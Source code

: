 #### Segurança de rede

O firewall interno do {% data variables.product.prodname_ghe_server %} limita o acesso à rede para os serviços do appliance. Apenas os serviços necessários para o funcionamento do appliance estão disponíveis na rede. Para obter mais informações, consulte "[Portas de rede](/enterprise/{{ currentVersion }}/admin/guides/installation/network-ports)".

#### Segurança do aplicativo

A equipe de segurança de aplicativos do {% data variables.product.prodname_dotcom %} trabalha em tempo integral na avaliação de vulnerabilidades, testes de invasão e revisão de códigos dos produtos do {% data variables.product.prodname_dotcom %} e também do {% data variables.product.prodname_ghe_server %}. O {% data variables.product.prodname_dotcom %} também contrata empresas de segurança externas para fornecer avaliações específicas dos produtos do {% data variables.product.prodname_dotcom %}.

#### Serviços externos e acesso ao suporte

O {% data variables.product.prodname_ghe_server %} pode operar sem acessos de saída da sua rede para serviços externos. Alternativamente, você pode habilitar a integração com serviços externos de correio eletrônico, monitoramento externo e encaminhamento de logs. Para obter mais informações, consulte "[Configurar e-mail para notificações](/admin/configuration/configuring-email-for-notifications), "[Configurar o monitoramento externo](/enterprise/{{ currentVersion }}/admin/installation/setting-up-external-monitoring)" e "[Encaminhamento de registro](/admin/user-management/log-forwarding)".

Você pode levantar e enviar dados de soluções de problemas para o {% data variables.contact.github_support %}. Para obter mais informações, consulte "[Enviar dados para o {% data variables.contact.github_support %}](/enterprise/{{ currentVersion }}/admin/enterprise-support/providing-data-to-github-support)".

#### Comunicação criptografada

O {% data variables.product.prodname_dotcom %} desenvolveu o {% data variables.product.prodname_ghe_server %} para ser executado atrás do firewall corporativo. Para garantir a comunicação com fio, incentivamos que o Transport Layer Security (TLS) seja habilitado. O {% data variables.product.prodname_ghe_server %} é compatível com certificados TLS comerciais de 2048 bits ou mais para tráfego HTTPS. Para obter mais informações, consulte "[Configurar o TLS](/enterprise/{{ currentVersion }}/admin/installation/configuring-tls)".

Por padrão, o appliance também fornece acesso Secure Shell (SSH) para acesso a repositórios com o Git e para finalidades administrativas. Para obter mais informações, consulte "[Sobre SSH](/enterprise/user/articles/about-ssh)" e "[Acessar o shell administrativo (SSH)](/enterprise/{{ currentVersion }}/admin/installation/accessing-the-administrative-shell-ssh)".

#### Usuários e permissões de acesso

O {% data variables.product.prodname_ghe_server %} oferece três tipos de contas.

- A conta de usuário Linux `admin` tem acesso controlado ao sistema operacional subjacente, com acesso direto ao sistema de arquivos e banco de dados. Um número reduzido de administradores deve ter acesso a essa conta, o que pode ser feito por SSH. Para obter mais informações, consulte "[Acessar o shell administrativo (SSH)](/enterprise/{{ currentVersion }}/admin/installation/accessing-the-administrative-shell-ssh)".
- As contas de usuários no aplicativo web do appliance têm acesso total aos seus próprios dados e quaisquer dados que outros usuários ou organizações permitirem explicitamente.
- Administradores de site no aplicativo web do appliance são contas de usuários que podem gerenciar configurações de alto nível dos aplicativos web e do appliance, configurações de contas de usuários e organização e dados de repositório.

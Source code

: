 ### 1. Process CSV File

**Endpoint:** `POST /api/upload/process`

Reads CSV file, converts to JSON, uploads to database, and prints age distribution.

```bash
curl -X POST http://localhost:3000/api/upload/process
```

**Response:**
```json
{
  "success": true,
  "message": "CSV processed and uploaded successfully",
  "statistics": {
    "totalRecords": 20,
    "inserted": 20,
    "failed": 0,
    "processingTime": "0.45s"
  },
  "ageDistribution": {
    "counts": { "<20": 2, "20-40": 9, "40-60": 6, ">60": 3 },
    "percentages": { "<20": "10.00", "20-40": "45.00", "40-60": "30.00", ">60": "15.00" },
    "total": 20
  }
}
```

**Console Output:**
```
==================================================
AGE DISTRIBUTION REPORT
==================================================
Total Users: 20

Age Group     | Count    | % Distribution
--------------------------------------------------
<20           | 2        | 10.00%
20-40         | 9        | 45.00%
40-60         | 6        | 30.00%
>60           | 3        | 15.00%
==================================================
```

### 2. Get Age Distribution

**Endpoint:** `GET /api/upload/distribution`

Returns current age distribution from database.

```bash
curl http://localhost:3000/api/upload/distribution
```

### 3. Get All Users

**Your goal**
Using the listing above, pull out all lines that hold the word "curl".

**Answer for the task**
curl -X POST http://localhost:3000/api/upload/process
curl http://localhost:3000/api/upload/distribution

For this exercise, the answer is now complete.